REQUIRED ACTION:
Report, as a single number, how many lines of the records contain the word "hoeveel".
[Start of section]
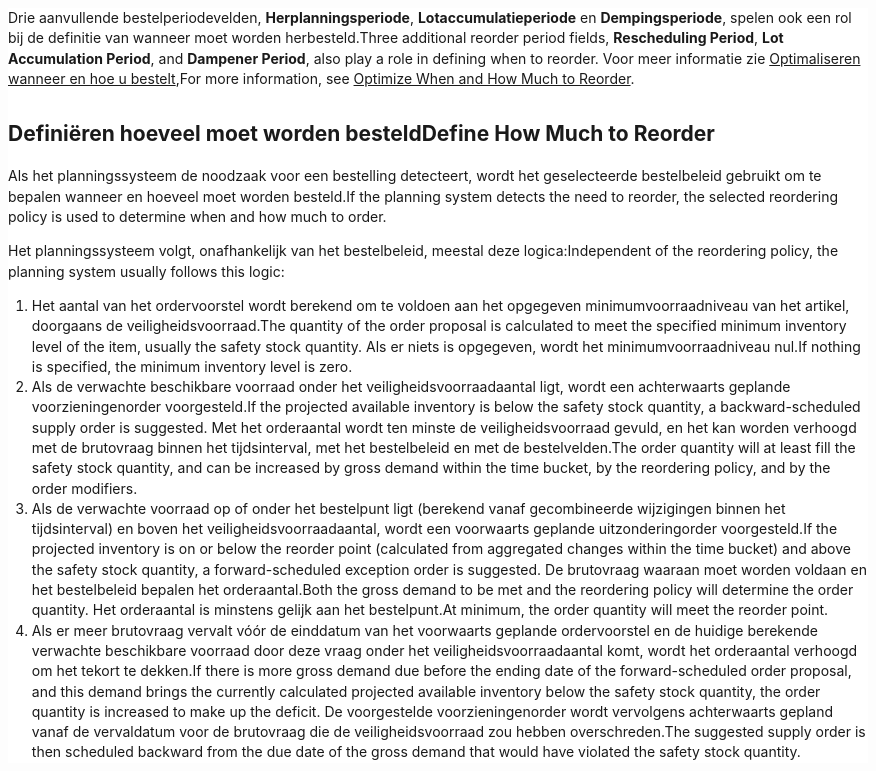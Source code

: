 <span data-ttu-id="3a3a5-148">Drie aanvullende bestelperiodevelden, **Herplanningsperiode**, **Lotaccumulatieperiode** en **Dempingsperiode**, spelen ook een rol bij de definitie van wanneer moet worden herbesteld.</span><span class="sxs-lookup"><span data-stu-id="3a3a5-148">Three additional reorder period fields, **Rescheduling Period**, **Lot Accumulation Period**, and **Dampener Period**, also play a role in defining when to reorder.</span></span> <span data-ttu-id="3a3a5-149">Voor meer informatie zie [Optimaliseren wanneer en hoe u bestelt](design-details-planning-parameters.md#optimize-when-and-how-much-to-reorder),</span><span class="sxs-lookup"><span data-stu-id="3a3a5-149">For more information, see [Optimize When and How Much to Reorder](design-details-planning-parameters.md#optimize-when-and-how-much-to-reorder).</span></span>  

## <a name="define-how-much-to-reorder"></a><span data-ttu-id="3a3a5-150">Definiëren hoeveel moet worden besteld</span><span class="sxs-lookup"><span data-stu-id="3a3a5-150">Define How Much to Reorder</span></span>  
<span data-ttu-id="3a3a5-151">Als het planningssysteem de noodzaak voor een bestelling detecteert, wordt het geselecteerde bestelbeleid gebruikt om te bepalen wanneer en hoeveel moet worden besteld.</span><span class="sxs-lookup"><span data-stu-id="3a3a5-151">If the planning system detects the need to reorder, the selected reordering policy is used to determine when and how much to order.</span></span>  

<span data-ttu-id="3a3a5-152">Het planningssysteem volgt, onafhankelijk van het bestelbeleid, meestal deze logica:</span><span class="sxs-lookup"><span data-stu-id="3a3a5-152">Independent of the reordering policy, the planning system usually follows this logic:</span></span>  

1. <span data-ttu-id="3a3a5-153">Het aantal van het ordervoorstel wordt berekend om te voldoen aan het opgegeven minimumvoorraadniveau van het artikel, doorgaans de veiligheidsvoorraad.</span><span class="sxs-lookup"><span data-stu-id="3a3a5-153">The quantity of the order proposal is calculated to meet the specified minimum inventory level of the item, usually the safety stock quantity.</span></span> <span data-ttu-id="3a3a5-154">Als er niets is opgegeven, wordt het minimumvoorraadniveau nul.</span><span class="sxs-lookup"><span data-stu-id="3a3a5-154">If nothing is specified, the minimum inventory level is zero.</span></span>  
2. <span data-ttu-id="3a3a5-155">Als de verwachte beschikbare voorraad onder het veiligheidsvoorraadaantal ligt, wordt een achterwaarts geplande voorzieningenorder voorgesteld.</span><span class="sxs-lookup"><span data-stu-id="3a3a5-155">If the projected available inventory is below the safety stock quantity, a backward-scheduled supply order is suggested.</span></span> <span data-ttu-id="3a3a5-156">Met het orderaantal wordt ten minste de veiligheidsvoorraad gevuld, en het kan worden verhoogd met de brutovraag binnen het tijdsinterval, met het bestelbeleid en met de bestelvelden.</span><span class="sxs-lookup"><span data-stu-id="3a3a5-156">The order quantity will at least fill the safety stock quantity, and can be increased by gross demand within the time bucket, by the reordering policy, and by the order modifiers.</span></span>  
3. <span data-ttu-id="3a3a5-157">Als de verwachte voorraad op of onder het bestelpunt ligt (berekend vanaf gecombineerde wijzigingen binnen het tijdsinterval) en boven het veiligheidsvoorraadaantal, wordt een voorwaarts geplande uitzonderingorder voorgesteld.</span><span class="sxs-lookup"><span data-stu-id="3a3a5-157">If the projected inventory is on or below the reorder point (calculated from aggregated changes within the time bucket) and above the safety stock quantity, a forward-scheduled exception order is suggested.</span></span> <span data-ttu-id="3a3a5-158">De brutovraag waaraan moet worden voldaan en het bestelbeleid bepalen het orderaantal.</span><span class="sxs-lookup"><span data-stu-id="3a3a5-158">Both the gross demand to be met and the reordering policy will determine the order quantity.</span></span> <span data-ttu-id="3a3a5-159">Het orderaantal is minstens gelijk aan het bestelpunt.</span><span class="sxs-lookup"><span data-stu-id="3a3a5-159">At minimum, the order quantity will meet the reorder point.</span></span>  
4. <span data-ttu-id="3a3a5-160">Als er meer brutovraag vervalt vóór de einddatum van het voorwaarts geplande ordervoorstel en de huidige berekende verwachte beschikbare voorraad door deze vraag onder het veiligheidsvoorraadaantal komt, wordt het orderaantal verhoogd om het tekort te dekken.</span><span class="sxs-lookup"><span data-stu-id="3a3a5-160">If there is more gross demand due before the ending date of the forward-scheduled order proposal, and this demand brings the currently calculated projected available inventory below the safety stock quantity, the order quantity is increased to make up the deficit.</span></span> <span data-ttu-id="3a3a5-161">De voorgestelde voorzieningenorder wordt vervolgens achterwaarts gepland vanaf de vervaldatum voor de brutovraag die de veiligheidsvoorraad zou hebben overschreden.</span><span class="sxs-lookup"><span data-stu-id="3a3a5-161">The suggested supply order is then scheduled backward from the due date of the gross demand that would have violated the safety stock quantity.</span></span>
[End of section]
TASK ANSWER:
2